··· MATERIAL FOR THE TASK ···

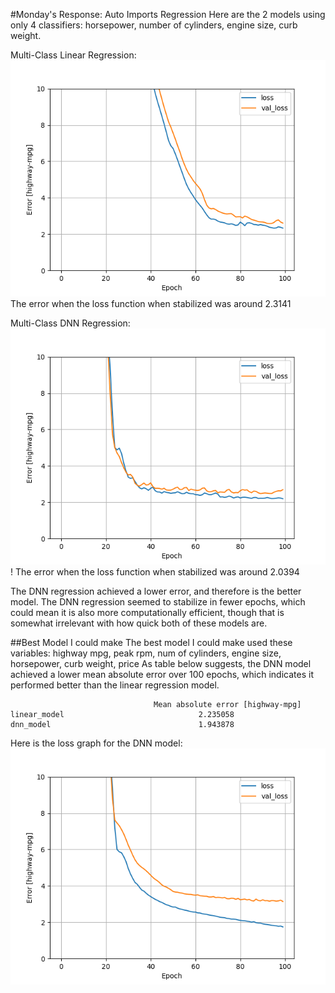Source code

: #Monday's Response: Auto Imports Regression
Here are the 2 models using only 4 classifiers: horsepower, number of cylinders, engine size, curb weight.

Multi-Class Linear Regression:
![img.png](images/img_mon2.png)
The error when the loss function when stabilized was around 2.3141

Multi-Class DNN Regression:
![img_2.png](images/img_2_mon2.png)!
The error when the loss function when stabilized was around 2.0394

The DNN regression achieved a lower error, and therefore is the better model. The DNN regression seemed to stabilize in fewer epochs, which could mean it is also more computationally efficient, though that is somewhat irrelevant with how quick both of these models are.


##Best Model I could make
The best model I could make used these variables: highway mpg, peak rpm, num of cylinders, engine size, horsepower, curb weight, price
As table below suggests, the DNN model achieved a lower mean absolute error over 100 epochs, which indicates it performed better than the linear regression model.

                                    Mean absolute error [highway-mpg]
    linear_model                              2.235058
    dnn_model                                 1.943878

Here is the loss graph for the DNN model:
![img_3.png](images/img_3_mon2.png)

···

INSTRUCTIONS TO FOLLOW: Retype the entries above exactly. Stop after the line containing "was around 2.0394", and omit the pictures.

YOUR RESPONSE:
Source code

: #Monday's Response: Auto Imports Regression
Here are the 2 models using only 4 classifiers: horsepower, number of cylinders, engine size, curb weight.

Multi-Class Linear Regression:
![img.png](images/img_mon2.png)
The error when the loss function when stabilized was around 2.3141

Multi-Class DNN Regression:
![img_2.png](images/img_2_mon2.png)!
The error when the loss function when stabilized was around 2.0394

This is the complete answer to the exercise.